▶ _What you have to do_: The answer must be a single number: the count of lines in the data below that hold the word "variables".

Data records
* * *
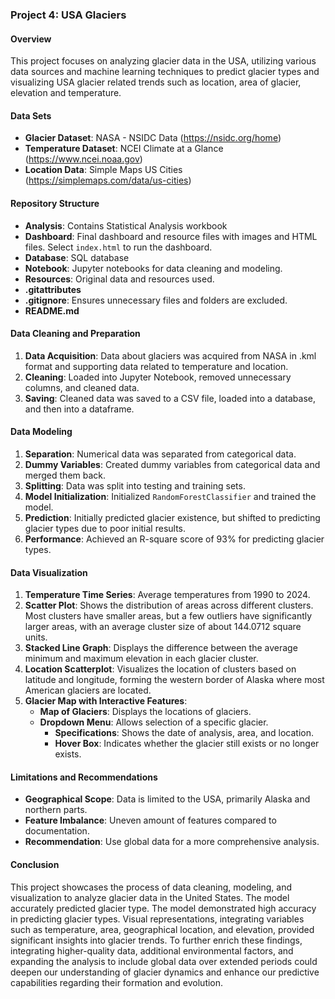 ### Project 4: USA Glaciers

#### Overview
This project focuses on analyzing glacier data in the USA, utilizing various data sources and machine learning techniques to predict glacier types and visualizing USA glacier related trends such as location, area of glacier, elevation and temperature.

#### Data Sets
- **Glacier Dataset**: NASA - NSIDC Data (https://nsidc.org/home)
- **Temperature Dataset**: NCEI Climate at a Glance (https://www.ncei.noaa.gov)
- **Location Data**: Simple Maps US Cities (https://simplemaps.com/data/us-cities)

#### Repository Structure
- **Analysis**: Contains Statistical Analysis workbook
- **Dashboard**: Final dashboard and resource files with images and HTML files. Select `index.html` to run the dashboard.
- **Database**: SQL database
- **Notebook**: Jupyter notebooks for data cleaning and modeling.
- **Resources**: Original data and resources used.
- **.gitattributes**
- **.gitignore**: Ensures unnecessary files and folders are excluded.
- **README.md**

#### Data Cleaning and Preparation
1. **Data Acquisition**: Data about glaciers was acquired from NASA in .kml format and supporting data related to temperature and location.
2. **Cleaning**: Loaded into Jupyter Notebook, removed unnecessary columns, and cleaned data.
3. **Saving**: Cleaned data was saved to a CSV file, loaded into a database, and then into a dataframe.

#### Data Modeling
1. **Separation**: Numerical data was separated from categorical data.
2. **Dummy Variables**: Created dummy variables from categorical data and merged them back.
3. **Splitting**: Data was split into testing and training sets.
4. **Model Initialization**: Initialized `RandomForestClassifier` and trained the model.
5. **Prediction**: Initially predicted glacier existence, but shifted to predicting glacier types due to poor initial results.
6. **Performance**: Achieved an R-square score of 93% for predicting glacier types.

#### Data Visualization
1. **Temperature Time Series**: Average temperatures from 1990 to 2024.
2. **Scatter Plot**: Shows the distribution of areas across different clusters. Most clusters have smaller areas, but a few outliers have significantly larger areas, with an average cluster size of about 144.0712 square units.
3. **Stacked Line Graph**: Displays the difference between the average minimum and maximum elevation in each glacier cluster.
4. **Location Scatterplot**: Visualizes the location of clusters based on latitude and longitude, forming the western border of Alaska where most American glaciers are located.
5. **Glacier Map with Interactive Features**:
   - **Map of Glaciers**: Displays the locations of glaciers.
   - **Dropdown Menu**: Allows selection of a specific glacier.
     - **Specifications**: Shows the date of analysis, area, and location.
     - **Hover Box**: Indicates whether the glacier still exists or no longer exists.

#### Limitations and Recommendations
- **Geographical Scope**: Data is limited to the USA, primarily Alaska and northern parts.
- **Feature Imbalance**: Uneven amount of features compared to documentation.
- **Recommendation**: Use global data for a more comprehensive analysis.

#### Conclusion
This project showcases the process of data cleaning, modeling, and visualization to analyze glacier data in the United States. The model accurately predicted glacier type. The model demonstrated high accuracy in predicting glacier types. Visual representations, integrating variables such as temperature, area, geographical location, and elevation, provided significant insights into glacier trends. To further enrich these findings, integrating higher-quality data, additional environmental factors, and expanding the analysis to include global data over extended periods could deepen our understanding of glacier dynamics and enhance our predictive capabilities regarding their formation and evolution.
* * *
▶ _Solution for this exercise_: 2